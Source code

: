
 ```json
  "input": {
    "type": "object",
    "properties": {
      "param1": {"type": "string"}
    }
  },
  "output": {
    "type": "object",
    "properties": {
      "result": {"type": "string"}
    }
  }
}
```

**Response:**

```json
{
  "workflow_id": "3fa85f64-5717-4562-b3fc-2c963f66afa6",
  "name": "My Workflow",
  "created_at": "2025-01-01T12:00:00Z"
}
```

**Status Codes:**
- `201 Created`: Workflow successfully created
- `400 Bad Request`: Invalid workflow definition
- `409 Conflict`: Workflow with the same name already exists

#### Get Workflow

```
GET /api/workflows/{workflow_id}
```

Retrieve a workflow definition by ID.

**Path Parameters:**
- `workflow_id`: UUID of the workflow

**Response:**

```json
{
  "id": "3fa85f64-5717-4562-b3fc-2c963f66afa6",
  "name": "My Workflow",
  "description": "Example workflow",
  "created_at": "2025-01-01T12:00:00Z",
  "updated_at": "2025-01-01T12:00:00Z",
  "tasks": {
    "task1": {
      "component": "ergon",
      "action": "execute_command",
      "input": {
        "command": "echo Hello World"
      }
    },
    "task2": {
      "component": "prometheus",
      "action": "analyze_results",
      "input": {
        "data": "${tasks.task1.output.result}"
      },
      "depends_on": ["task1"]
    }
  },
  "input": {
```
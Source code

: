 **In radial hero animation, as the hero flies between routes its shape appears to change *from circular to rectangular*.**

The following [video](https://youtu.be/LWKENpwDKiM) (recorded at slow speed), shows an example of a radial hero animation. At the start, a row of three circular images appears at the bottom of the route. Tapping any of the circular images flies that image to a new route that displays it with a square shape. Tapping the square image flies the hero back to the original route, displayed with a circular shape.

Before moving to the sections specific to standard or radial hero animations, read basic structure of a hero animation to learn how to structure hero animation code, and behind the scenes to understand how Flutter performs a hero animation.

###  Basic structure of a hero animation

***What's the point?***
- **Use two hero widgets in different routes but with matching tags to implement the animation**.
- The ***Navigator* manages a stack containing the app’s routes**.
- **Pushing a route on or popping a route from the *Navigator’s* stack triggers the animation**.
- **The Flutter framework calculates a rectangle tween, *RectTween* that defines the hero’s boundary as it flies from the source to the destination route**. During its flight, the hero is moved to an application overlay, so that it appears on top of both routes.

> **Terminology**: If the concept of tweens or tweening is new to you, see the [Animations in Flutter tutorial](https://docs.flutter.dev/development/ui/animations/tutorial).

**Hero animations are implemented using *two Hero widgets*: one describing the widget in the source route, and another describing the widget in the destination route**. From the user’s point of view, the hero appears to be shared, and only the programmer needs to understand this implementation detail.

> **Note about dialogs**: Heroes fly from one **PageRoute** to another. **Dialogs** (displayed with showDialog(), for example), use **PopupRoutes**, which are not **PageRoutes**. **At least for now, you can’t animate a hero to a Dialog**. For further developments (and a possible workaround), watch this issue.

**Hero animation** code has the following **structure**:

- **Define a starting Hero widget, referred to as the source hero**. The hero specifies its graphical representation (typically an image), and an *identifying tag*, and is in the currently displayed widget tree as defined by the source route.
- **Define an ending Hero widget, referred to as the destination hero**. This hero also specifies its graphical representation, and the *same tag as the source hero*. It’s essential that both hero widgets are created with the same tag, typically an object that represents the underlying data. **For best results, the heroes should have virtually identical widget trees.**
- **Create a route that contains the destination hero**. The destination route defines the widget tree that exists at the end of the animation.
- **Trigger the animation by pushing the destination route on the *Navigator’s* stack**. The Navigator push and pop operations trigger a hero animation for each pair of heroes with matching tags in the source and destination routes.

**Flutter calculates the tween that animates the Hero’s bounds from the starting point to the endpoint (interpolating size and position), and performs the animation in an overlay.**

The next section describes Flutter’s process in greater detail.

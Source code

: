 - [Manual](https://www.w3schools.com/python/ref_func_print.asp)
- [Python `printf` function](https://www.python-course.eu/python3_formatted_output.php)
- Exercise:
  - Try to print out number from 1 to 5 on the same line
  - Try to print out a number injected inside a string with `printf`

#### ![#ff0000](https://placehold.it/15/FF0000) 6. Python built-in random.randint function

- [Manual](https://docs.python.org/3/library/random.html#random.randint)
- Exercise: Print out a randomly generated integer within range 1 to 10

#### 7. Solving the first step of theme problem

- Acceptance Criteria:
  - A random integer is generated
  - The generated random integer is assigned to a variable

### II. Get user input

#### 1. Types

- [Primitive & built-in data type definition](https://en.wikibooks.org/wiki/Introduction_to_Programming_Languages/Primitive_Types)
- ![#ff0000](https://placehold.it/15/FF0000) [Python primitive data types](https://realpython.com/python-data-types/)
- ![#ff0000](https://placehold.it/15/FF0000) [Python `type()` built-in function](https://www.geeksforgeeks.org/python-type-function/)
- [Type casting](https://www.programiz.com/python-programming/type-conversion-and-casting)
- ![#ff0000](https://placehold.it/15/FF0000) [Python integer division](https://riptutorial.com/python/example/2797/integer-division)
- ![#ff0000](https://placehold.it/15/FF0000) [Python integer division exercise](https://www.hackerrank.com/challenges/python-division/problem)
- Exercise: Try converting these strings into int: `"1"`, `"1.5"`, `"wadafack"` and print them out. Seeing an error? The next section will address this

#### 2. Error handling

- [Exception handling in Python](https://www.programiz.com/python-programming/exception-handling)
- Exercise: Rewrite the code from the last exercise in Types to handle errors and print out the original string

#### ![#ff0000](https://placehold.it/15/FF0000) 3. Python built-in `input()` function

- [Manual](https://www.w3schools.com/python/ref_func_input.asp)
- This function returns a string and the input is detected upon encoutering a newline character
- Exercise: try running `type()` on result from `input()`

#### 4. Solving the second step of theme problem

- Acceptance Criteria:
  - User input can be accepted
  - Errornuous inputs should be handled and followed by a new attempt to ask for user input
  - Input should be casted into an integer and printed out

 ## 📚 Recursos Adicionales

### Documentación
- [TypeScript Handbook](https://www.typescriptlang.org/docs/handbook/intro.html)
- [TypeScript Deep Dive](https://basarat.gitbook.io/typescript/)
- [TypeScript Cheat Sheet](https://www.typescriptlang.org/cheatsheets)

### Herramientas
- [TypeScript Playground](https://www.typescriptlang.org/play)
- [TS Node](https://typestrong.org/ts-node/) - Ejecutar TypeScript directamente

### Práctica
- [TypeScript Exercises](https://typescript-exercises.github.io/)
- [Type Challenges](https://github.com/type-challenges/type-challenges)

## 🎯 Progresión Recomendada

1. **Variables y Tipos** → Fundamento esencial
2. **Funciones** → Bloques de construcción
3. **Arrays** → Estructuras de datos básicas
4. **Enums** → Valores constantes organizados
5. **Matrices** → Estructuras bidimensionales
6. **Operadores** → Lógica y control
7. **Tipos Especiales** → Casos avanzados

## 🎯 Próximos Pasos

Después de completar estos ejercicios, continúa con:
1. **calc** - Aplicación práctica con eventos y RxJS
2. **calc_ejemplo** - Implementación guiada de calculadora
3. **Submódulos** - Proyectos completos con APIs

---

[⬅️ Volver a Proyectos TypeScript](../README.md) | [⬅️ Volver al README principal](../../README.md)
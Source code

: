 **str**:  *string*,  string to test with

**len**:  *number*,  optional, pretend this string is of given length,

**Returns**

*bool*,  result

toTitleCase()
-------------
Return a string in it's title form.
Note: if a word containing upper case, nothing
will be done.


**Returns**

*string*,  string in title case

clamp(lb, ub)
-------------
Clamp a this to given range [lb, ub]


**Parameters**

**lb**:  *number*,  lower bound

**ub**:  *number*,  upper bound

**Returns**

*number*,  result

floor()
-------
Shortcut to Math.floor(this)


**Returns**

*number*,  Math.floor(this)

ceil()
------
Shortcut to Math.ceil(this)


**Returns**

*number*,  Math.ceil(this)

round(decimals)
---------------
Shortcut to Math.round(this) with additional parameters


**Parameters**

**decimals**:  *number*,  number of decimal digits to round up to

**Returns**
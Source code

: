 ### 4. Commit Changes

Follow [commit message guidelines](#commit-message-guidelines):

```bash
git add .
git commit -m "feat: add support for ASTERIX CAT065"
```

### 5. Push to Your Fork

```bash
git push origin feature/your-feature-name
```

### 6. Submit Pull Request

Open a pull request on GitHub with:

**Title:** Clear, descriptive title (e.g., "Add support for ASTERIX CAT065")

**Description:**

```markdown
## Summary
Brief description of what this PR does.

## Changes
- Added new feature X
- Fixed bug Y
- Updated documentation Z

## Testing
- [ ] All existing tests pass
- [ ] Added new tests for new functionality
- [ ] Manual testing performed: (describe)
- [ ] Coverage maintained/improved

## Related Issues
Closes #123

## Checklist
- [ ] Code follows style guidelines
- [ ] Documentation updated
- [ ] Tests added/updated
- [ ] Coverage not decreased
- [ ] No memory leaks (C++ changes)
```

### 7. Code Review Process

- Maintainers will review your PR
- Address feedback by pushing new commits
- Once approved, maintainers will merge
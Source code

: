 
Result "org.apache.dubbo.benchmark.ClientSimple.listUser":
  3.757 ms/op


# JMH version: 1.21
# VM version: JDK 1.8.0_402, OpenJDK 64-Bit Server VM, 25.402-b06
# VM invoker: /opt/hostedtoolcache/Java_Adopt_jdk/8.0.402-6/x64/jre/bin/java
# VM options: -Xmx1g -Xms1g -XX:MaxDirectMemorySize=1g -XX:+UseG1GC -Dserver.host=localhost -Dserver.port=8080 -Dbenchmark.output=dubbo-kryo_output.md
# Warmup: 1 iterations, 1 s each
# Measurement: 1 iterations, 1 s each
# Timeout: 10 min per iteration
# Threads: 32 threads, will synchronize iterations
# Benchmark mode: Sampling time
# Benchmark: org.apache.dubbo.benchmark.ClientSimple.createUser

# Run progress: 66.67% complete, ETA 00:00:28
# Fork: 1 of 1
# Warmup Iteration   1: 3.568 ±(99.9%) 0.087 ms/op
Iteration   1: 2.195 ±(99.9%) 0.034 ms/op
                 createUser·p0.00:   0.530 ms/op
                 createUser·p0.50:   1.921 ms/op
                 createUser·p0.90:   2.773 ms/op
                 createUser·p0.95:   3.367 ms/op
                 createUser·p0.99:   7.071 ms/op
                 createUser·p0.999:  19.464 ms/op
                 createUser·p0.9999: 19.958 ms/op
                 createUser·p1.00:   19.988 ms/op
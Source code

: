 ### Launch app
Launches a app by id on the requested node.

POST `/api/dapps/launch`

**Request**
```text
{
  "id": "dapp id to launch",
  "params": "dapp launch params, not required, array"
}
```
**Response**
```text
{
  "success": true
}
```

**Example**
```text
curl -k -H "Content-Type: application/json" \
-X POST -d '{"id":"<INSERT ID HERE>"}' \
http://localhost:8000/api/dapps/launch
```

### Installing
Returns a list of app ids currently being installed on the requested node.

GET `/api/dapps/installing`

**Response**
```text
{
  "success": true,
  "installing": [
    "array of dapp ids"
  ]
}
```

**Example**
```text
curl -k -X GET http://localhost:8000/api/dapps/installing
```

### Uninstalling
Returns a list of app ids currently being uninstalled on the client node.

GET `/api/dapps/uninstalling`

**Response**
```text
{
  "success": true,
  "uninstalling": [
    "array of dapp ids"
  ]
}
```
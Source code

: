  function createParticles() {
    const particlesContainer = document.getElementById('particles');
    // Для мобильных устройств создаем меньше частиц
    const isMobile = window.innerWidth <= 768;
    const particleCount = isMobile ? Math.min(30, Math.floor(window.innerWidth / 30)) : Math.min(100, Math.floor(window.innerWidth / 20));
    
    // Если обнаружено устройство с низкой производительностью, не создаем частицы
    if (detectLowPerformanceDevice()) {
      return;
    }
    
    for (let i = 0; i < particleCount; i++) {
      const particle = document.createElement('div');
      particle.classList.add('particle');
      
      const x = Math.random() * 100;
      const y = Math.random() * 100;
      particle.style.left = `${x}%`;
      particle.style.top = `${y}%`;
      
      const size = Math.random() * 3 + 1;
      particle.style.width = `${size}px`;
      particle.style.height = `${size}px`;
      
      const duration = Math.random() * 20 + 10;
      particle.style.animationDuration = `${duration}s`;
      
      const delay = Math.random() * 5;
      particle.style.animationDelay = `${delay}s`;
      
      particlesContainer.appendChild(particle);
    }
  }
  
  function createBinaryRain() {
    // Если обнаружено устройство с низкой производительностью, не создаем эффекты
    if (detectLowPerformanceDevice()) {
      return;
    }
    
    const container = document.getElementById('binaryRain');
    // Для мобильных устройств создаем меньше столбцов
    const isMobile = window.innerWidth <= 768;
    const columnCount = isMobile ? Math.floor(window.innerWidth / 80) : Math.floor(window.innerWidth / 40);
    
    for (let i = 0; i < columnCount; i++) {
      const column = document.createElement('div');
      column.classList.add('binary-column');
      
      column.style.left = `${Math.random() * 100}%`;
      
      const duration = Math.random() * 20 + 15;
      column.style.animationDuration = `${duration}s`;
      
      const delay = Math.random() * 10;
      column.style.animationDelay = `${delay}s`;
= = = = = = =
Among the lines of the material above, tally those containing "division" and respond with the total only.

2